*** LISTED ENTRIES ***

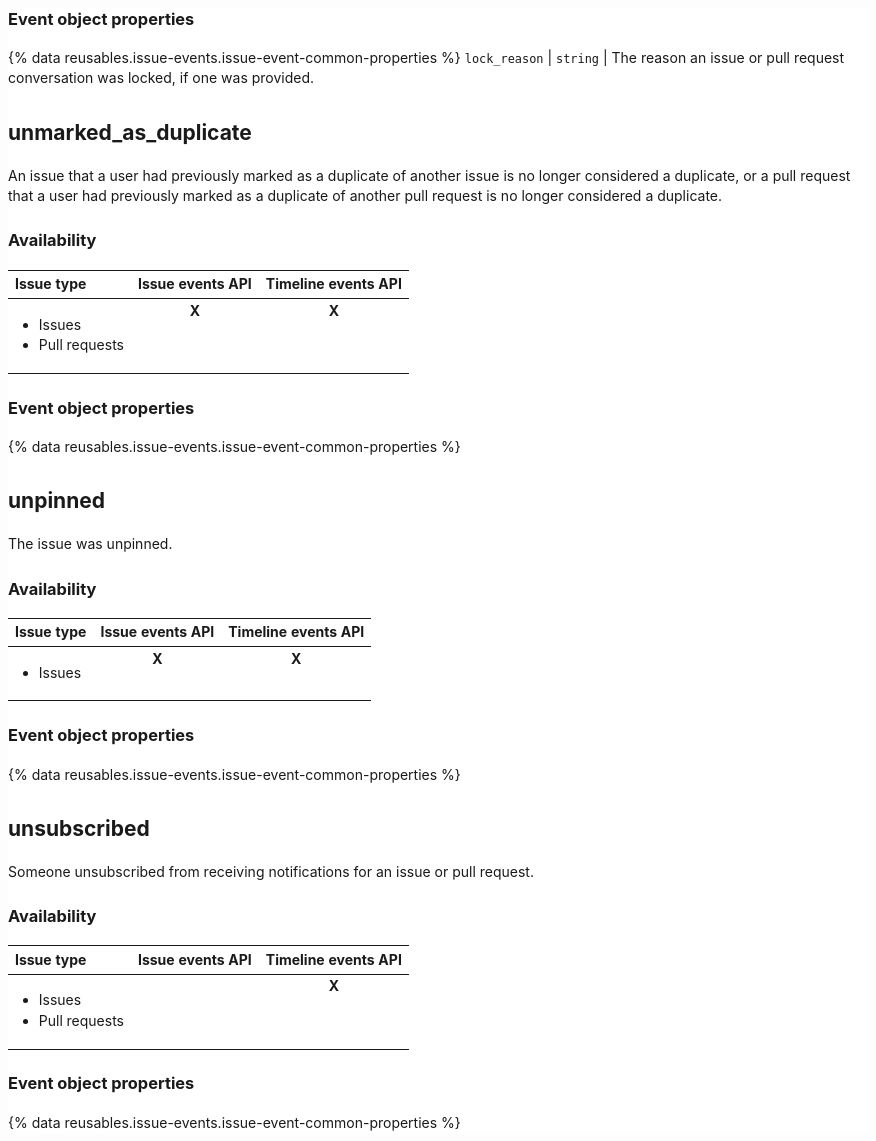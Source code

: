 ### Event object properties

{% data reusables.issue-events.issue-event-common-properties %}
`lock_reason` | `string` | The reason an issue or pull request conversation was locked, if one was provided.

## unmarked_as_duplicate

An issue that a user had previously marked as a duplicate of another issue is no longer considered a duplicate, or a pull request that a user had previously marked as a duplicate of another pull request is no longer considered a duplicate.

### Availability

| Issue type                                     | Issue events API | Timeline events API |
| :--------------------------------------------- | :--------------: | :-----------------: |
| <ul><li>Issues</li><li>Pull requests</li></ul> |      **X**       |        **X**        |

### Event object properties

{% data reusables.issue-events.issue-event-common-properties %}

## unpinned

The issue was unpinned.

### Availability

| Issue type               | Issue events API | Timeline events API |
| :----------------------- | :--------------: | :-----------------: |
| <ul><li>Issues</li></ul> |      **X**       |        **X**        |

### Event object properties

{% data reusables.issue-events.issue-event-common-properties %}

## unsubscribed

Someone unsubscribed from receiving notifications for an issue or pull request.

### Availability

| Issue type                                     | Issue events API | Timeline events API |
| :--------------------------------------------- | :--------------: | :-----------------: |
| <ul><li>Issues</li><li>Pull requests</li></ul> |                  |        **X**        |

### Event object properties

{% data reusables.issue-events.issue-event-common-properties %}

*** End of LISTED ENTRIES ***

**TASK ITEM**
Line by line, write out the records above exactly, skipping the pictures.

**SOLUTION**
Source code

: ### Event object properties

{% data reusables.issue-events.issue-event-common-properties %}
`lock_reason` | `string` | The reason an issue or pull request conversation was locked, if one was provided.

## unmarked_as_duplicate

An issue that a user had previously marked as a duplicate of another issue is no longer considered a duplicate, or a pull request that a user had previously marked as a duplicate of another pull request is no longer considered a duplicate.

### Availability

| Issue type                                     | Issue events API | Timeline events API |
| :--------------------------------------------- | :--------------: | :-----------------: |
| <ul><li>Issues</li><li>Pull requests</li></ul> |      **X**       |        **X**        |

### Event object properties

{% data reusables.issue-events.issue-event-common-properties %}

## unpinned

The issue was unpinned.

### Availability

| Issue type               | Issue events API | Timeline events API |
| :----------------------- | :--------------: | :-----------------: |
| <ul><li>Issues</li></ul> |      **X**       |        **X**        |

### Event object properties

{% data reusables.issue-events.issue-event-common-properties %}

## unsubscribed

Someone unsubscribed from receiving notifications for an issue or pull request.

### Availability

| Issue type                                     | Issue events API | Timeline events API |
| :--------------------------------------------- | :--------------: | :-----------------: |
| <ul><li>Issues</li><li>Pull requests</li></ul> |                  |        **X**        |

### Event object properties

{% data reusables.issue-events.issue-event-common-properties %}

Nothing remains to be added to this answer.